[Document images with source code]

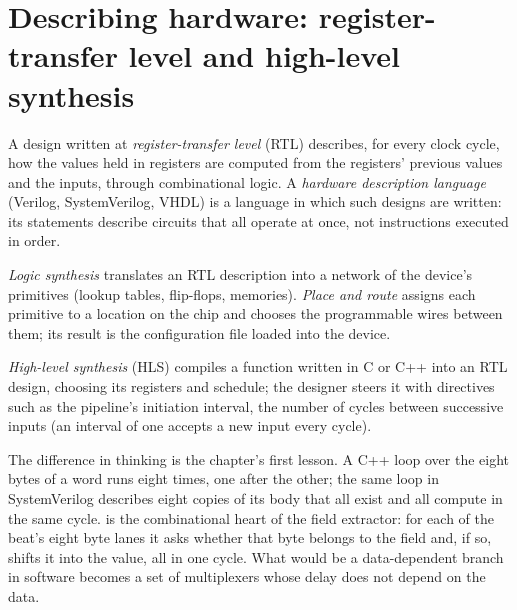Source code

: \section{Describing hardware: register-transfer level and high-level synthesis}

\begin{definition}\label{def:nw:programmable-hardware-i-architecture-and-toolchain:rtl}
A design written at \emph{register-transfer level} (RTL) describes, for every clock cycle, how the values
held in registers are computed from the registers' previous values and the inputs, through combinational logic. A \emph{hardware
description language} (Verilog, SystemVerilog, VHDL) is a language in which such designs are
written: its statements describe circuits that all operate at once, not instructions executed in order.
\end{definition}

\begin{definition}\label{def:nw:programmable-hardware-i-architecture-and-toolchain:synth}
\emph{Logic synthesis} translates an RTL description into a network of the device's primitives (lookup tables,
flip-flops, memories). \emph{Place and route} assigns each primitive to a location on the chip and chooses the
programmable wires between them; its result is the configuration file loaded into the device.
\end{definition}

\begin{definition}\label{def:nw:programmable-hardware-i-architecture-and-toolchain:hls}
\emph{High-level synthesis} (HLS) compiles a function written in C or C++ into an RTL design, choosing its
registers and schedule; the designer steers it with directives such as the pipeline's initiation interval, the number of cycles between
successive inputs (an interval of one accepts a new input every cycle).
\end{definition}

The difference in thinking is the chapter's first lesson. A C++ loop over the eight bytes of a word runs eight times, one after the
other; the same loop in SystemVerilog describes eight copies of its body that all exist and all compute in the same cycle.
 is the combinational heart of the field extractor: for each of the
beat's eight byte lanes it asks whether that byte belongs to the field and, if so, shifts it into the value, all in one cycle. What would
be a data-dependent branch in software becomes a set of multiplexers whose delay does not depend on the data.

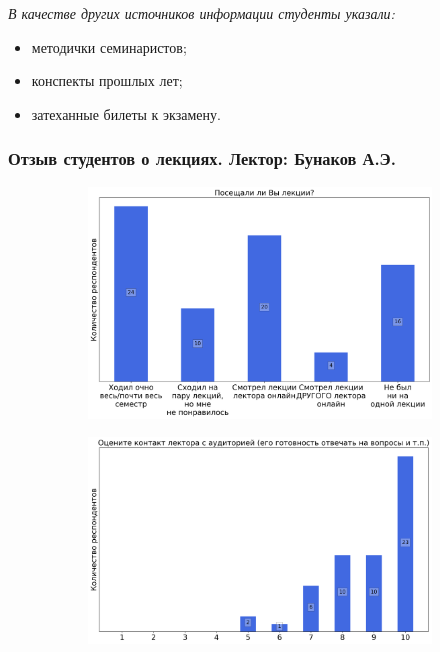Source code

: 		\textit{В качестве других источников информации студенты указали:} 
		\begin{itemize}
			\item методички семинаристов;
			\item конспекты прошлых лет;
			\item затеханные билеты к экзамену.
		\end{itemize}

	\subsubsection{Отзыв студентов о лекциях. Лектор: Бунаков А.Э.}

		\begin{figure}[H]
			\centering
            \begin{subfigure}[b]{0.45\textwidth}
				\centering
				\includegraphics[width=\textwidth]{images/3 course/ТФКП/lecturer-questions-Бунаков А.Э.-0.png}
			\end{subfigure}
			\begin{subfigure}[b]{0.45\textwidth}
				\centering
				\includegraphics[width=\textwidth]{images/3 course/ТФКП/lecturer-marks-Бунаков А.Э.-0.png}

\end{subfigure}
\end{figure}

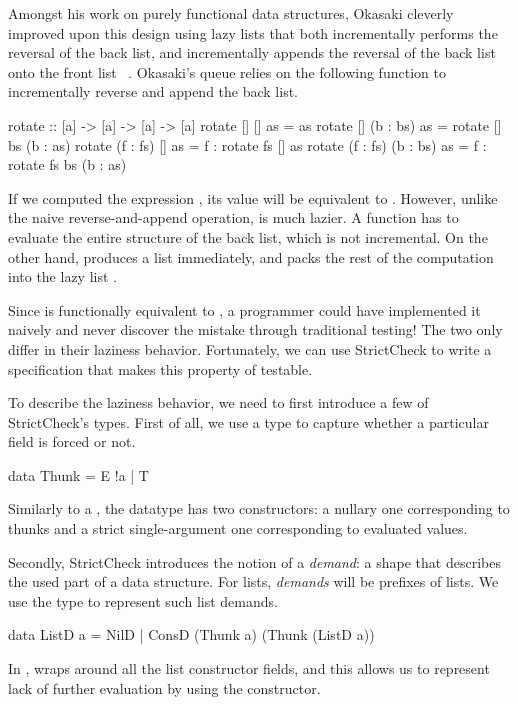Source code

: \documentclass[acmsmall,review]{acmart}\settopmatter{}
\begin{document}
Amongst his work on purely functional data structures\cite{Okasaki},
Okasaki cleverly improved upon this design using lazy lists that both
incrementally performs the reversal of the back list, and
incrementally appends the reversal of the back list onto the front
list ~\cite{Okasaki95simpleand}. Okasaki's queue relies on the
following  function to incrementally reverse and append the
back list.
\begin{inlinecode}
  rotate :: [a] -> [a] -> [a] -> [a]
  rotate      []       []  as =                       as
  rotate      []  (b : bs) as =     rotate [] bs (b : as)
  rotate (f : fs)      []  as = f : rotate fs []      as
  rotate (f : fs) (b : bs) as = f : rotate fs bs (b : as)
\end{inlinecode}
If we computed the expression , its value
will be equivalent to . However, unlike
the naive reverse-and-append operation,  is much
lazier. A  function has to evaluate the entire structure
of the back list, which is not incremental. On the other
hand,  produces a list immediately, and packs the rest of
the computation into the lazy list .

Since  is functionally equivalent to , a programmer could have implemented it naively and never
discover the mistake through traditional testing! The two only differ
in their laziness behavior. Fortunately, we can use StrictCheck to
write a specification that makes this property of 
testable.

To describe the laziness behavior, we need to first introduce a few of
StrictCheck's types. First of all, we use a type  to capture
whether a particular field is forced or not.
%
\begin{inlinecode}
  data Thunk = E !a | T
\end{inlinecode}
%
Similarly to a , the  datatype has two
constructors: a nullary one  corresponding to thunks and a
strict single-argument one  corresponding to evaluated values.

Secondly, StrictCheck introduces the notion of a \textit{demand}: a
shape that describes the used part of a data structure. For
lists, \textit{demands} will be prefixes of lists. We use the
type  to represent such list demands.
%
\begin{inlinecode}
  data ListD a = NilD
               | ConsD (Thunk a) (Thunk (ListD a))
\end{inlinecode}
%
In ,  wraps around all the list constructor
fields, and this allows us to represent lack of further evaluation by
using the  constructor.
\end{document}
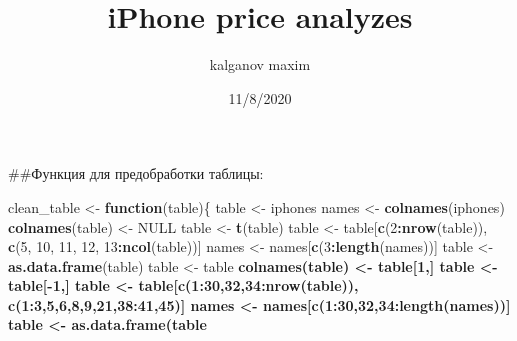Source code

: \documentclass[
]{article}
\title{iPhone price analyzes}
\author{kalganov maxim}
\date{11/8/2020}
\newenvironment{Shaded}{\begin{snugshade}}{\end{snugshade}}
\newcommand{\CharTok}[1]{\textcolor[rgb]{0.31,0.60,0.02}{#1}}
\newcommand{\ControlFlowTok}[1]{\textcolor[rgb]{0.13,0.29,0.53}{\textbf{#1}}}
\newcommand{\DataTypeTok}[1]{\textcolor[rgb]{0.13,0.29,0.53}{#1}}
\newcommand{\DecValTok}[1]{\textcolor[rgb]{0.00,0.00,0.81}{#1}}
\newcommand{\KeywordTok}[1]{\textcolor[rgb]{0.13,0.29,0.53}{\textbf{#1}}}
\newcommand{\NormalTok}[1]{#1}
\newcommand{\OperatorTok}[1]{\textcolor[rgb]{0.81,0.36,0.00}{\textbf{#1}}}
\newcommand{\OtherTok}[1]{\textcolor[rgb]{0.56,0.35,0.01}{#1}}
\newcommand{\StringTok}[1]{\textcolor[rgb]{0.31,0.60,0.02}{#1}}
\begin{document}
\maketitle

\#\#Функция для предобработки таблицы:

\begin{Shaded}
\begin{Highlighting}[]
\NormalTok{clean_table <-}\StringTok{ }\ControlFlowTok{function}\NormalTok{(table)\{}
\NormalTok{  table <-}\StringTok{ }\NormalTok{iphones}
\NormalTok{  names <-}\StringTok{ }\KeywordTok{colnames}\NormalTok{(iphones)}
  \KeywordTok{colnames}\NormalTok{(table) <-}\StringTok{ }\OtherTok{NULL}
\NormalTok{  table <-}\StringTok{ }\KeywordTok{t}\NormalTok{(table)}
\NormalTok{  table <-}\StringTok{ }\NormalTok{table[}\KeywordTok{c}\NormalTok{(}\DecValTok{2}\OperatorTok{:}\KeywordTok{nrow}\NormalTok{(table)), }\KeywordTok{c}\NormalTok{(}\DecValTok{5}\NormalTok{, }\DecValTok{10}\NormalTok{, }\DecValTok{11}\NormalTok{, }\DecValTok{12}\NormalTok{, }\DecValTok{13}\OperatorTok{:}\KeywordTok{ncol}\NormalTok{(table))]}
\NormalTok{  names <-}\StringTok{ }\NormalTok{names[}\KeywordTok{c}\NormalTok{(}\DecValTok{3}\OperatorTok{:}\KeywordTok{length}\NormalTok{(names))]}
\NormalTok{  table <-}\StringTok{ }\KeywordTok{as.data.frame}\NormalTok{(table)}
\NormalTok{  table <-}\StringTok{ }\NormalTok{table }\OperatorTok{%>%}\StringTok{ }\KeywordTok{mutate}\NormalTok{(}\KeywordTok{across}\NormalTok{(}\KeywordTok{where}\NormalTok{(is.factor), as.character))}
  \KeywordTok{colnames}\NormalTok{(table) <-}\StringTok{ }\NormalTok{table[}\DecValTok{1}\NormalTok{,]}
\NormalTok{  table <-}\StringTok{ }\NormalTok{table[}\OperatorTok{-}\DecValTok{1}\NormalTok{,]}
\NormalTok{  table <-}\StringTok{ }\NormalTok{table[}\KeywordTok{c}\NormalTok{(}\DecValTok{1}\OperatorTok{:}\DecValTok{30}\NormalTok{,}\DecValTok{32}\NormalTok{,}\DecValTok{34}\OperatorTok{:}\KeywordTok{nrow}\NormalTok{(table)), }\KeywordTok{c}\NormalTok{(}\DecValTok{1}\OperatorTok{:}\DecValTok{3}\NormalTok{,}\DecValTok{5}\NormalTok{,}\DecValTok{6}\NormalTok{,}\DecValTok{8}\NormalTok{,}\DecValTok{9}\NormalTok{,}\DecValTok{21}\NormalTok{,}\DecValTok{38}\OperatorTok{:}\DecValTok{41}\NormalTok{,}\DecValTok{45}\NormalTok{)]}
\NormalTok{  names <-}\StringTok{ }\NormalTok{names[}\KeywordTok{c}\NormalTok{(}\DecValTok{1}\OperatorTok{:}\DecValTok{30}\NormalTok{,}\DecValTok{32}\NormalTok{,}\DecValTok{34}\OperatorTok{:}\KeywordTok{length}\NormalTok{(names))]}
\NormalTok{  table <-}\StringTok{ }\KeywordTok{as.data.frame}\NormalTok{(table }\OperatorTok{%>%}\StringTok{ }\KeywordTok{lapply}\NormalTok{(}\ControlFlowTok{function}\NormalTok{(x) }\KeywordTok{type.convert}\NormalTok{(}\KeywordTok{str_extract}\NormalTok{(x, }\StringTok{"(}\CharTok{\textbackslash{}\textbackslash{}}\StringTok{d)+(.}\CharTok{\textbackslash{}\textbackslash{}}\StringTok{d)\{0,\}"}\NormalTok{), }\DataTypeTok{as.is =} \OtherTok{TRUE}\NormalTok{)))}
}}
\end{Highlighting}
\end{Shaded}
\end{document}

Exercise objective ▸
If a line of the data contains the word "represent", count it; say how many such lines there are and nothing else.

Output below ▸
2